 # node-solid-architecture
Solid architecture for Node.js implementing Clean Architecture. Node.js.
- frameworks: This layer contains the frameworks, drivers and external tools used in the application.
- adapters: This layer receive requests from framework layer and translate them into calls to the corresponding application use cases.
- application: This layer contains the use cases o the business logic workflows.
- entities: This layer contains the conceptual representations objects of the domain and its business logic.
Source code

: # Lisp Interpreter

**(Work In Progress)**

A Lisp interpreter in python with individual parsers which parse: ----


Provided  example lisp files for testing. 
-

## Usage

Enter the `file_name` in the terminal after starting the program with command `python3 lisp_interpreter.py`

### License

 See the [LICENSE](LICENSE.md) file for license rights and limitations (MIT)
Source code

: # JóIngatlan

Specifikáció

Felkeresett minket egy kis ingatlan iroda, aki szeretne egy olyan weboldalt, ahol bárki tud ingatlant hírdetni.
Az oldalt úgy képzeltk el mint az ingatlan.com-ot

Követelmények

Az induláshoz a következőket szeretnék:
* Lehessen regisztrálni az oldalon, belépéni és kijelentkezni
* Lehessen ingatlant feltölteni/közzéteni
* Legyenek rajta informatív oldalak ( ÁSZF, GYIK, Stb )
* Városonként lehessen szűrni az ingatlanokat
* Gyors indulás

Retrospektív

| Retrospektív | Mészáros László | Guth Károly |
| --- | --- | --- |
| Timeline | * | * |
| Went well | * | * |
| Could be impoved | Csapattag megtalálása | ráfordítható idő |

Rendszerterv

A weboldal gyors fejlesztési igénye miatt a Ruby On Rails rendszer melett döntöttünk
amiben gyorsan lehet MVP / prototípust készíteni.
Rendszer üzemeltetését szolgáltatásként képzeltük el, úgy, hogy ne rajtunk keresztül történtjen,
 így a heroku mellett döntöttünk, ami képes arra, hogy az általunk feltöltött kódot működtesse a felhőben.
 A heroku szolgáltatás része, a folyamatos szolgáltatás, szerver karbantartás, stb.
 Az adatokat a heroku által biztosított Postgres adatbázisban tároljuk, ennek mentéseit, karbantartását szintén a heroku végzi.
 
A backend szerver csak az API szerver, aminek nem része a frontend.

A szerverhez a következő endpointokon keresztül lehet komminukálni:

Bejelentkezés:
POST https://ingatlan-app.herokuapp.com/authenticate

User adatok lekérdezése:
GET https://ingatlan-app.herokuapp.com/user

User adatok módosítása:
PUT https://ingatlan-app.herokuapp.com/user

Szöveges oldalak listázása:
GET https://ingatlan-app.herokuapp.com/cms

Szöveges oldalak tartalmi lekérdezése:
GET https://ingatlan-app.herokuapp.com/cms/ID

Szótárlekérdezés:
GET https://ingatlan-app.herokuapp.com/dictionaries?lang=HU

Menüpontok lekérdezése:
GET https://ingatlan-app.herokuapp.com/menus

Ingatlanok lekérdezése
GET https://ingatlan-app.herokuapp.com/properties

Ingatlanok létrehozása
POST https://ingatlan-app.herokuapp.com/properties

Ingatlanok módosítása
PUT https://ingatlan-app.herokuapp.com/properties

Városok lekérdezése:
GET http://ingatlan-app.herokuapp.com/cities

● EXERCISE BRIEF:
Having looked over the entries above, reproduce all of them exactly.

● REPLY:
 # node-solid-architecture
Solid architecture for Node.js implementing Clean Architecture. Node.js.
- frameworks: This layer contains the frameworks, drivers and external tools used in the application.
- adapters: This layer receive requests from framework layer and translate them into calls to the corresponding application use cases.
- application: This layer contains the use cases o the business logic workflows.
- entities: This layer contains the conceptual representations objects of the domain and its business logic.
Source code

: # Lisp Interpreter

**(Work In Progress)**

A Lisp interpreter in python with individual parsers which parse: ----


Provided  example lisp files for testing. 
-

## Usage

Enter the `file_name` in the terminal after starting the program with command `python3 lisp_interpreter.py`

### License

 See the [LICENSE](LICENSE.md) file for license rights and limitations (MIT)
Source code

: # JóIngatlan

Specifikáció

Felkeresett minket egy kis ingatlan iroda, aki szeretne egy olyan weboldalt, ahol bárki tud ingatlant hírdetni.
Az oldalt úgy képzeltk el mint az ingatlan.com-ot

Követelmények

Az induláshoz a következőket szeretnék:
* Lehessen regisztrálni az oldalon, belépéni és kijelentkezni
* Lehessen ingatlant feltölteni/közzéteni
* Legyenek rajta informatív oldalak ( ÁSZF, GYIK, Stb )
* Városonként lehessen szűrni az ingatlanokat
* Gyors indulás

Retrospektív

| Retrospektív | Mészáros László | Guth Károly |
| --- | --- | --- |
| Timeline | * | * |
| Went well | * | * |
| Could be impoved | Csapattag megtalálása | ráfordítható idő |

Rendszerterv

A weboldal gyors fejlesztési igénye miatt a Ruby On Rails rendszer melett döntöttünk
amiben gyorsan lehet MVP / prototípust készíteni.
Rendszer üzemeltetését szolgáltatásként képzeltük el, úgy, hogy ne rajtunk keresztül történtjen,
 így a heroku mellett döntöttünk, ami képes arra, hogy az általunk feltöltött kódot működtesse a felhőben.
 A heroku szolgáltatás része, a folyamatos szolgáltatás, szerver karbantartás, stb.
 Az adatokat a heroku által biztosított Postgres adatbázisban tároljuk, ennek mentéseit, karbantartását szintén a heroku végzi.
 
A backend szerver csak az API szerver, aminek nem része a frontend.

A szerverhez a következő endpointokon keresztül lehet komminukálni:

Bejelentkezés:
POST https://ingatlan-app.herokuapp.com/authenticate

User adatok lekérdezése:
GET https://ingatlan-app.herokuapp.com/user

User adatok módosítása:
PUT https://ingatlan-app.herokuapp.com/user

Szöveges oldalak listázása:
GET https://ingatlan-app.herokuapp.com/cms

Szöveges oldalak tartalmi lekérdezése:
GET https://ingatlan-app.herokuapp.com/cms/ID

Szótárlekérdezés:
GET https://ingatlan-app.herokuapp.com/dictionaries?lang=HU

Menüpontok lekérdezése:
GET https://ingatlan-app.herokuapp.com/menus

Ingatlanok lekérdezése
GET https://ingatlan-app.herokuapp.com/properties

Ingatlanok létrehozása
POST https://ingatlan-app.herokuapp.com/properties

Ingatlanok módosítása
PUT https://ingatlan-app.herokuapp.com/properties

Városok lekérdezése:
GET http://ingatlan-app.herokuapp.com/cities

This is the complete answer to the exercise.